Fisheries north of Cape Falcon will also be severely restricted. Although Chinook quotas in this area are similar to 2007 and Chinook stocks are generally more abundant, depressed natural coho stocks are
constraining access of commercial fisheries to Chinook stocks. Sport fisheries, many of which depend primarily on coho, are even more restricted. Coho quotas are less than 20 percent of the 2007 season for non-Indian fisheries and about 50 percent of 2007 levels for treaty-Indian fisheries.
The closures south of Cape Falcon, in northern Oregon, are due to a sudden, unprecedented decline in the number of Sacramento River fall Chinook returning to the river this year. The stock is the driver of
commercial and recreational salmon fisheries off California and most of Oregon. The minimum conservation goal for Sacramento fall Chinook is 122,000 – 180,000 spawning adult salmon (this is the number of salmon needed to return to the river to maintain the health of the run).
As recently as 2002, 775,000 adults returned to spawn. This year, even with all ocean salmon fishing closures, the return of fall run Chinook to the Sacramento is projected to be only 54,000.
Social and Economic Impacts
“The salmon fishing culture that has been a cornerstone of the coastal communities has reached a low ebb point in 2008 for the collective three West Coast states,” said Mark Cedergreen, Council Vice Chairman. “This was the responsible thing to do, but it will hurt, particularly south of
Cape Falcon, Oregon.”
The economic implications of the low abundance of Sacramento River fall Chinook salmon will be substantial for commercial, recreational, marine and freshwater fisheries. In California and Oregon south of Cape Falcon, where Sacramento fish stocks have the biggest impact, the commercial and
recreational salmon fishery had an average economic value of $103 million per year between 1979 and 2004. From 2001 to 2005, average economic impact to communities was $61 million ($40 million in the
commercial fishery and $21 million in the recreational fishery).
The record low seasons are devastating news to beleaguered salmon fleets on the west coast. California and Oregon ocean salmon fisheries are still recovering from a poor fishing season in 2005 and a disastrous one in 2006, when Klamath River fall Chinook returns were below their spawning escapement goal. The catch of salmon in 2007 in these areas was also well below average, as the first effects of the Sacramento River fall Chinook stock collapse was felt.
The reason for the sudden collapse of the Sacramento fall Chinook stock is not readily apparent, although both natural and hatchery-produced fish have been similarly affected. However, it is clear that overfishing did not cause the depressed condition, as the parent spawning populations were all above the goal. The National Marine Fisheries Service has suggested ocean temperature changes, and a resulting lack of upwelling, as a possible cause of the sudden decline. Many biologists believe a combination of human-caused and natural factors will ultimately explain the collapse, including both marine conditions and freshwater factors such as in-stream water withdrawals, habitat alterations, dam operations, construction, pollution, and changes in hatchery operations.

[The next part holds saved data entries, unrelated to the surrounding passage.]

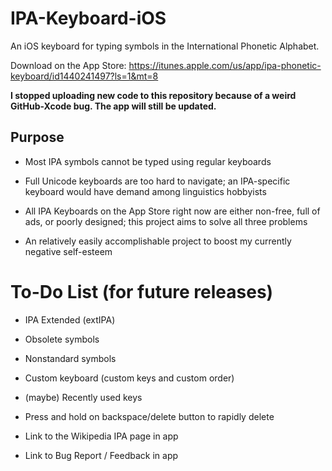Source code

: # IPA-Keyboard-iOS

An iOS keyboard for typing symbols in the International Phonetic Alphabet. 

Download on the App Store: https://itunes.apple.com/us/app/ipa-phonetic-keyboard/id1440241497?ls=1&mt=8

<b>I stopped uploading new code to this repository because of a weird GitHub-Xcode bug. The app will still be updated.</b>

## Purpose

* Most IPA symbols cannot be typed using regular keyboards

* Full Unicode keyboards are too hard to navigate; an IPA-specific keyboard would have demand among linguistics hobbyists

* All IPA Keyboards on the App Store right now are either non-free, full of ads, or poorly designed; this project aims to solve all three problems

* An relatively easily accomplishable project to boost my currently negative self-esteem

# To-Do List (for future releases)

* IPA Extended (extIPA)

* Obsolete symbols

* Nonstandard symbols

* Custom keyboard (custom keys and custom order)

* (maybe) Recently used keys

* Press and hold on backspace/delete button to rapidly delete

* Link to the Wikipedia IPA page in app

* Link to Bug Report / Feedback in app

The Council has requested a multi-agency task force led by the National Marine Fisheries Service’s West Coast Science Centers to research about 50 potential causative factors and report back to the Council at the September meeting in Boise, Idaho.

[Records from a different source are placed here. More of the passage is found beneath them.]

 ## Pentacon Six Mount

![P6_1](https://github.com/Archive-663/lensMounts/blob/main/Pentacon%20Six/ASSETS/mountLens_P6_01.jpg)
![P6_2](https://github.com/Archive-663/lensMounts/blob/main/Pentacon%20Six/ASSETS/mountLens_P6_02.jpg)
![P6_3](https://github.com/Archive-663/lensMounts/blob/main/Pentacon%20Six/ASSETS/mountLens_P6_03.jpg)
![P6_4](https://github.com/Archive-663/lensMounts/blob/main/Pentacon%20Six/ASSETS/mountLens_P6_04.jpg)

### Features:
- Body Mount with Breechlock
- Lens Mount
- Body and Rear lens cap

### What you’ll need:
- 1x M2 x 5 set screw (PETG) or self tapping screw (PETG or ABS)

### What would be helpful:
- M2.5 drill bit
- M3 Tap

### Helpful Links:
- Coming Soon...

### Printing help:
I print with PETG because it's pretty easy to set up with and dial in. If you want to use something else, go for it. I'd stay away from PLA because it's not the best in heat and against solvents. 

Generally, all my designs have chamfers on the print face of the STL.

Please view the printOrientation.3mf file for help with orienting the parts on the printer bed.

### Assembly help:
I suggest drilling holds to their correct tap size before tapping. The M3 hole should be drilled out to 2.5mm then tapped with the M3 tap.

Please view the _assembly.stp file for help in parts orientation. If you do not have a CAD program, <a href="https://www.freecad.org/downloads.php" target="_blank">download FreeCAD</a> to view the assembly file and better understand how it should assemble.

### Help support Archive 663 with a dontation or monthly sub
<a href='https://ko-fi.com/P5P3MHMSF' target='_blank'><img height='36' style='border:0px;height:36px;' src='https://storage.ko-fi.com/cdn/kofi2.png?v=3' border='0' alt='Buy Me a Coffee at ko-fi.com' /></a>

The Council reached this decision after several weeks spent reviewing three season options. The review process included input by federal and state fishery scientists, fishing industry members, public testimony, and three public hearings in coastal communities. The Council received additional scientific information and took public testimony before taking final action. The decision will be forwarded to the National Marine Fisheries Service for approval and implementation into federal
In addition, the coastal states will decide on compatible freshwater
fishery regulations at their respective Commission hearings.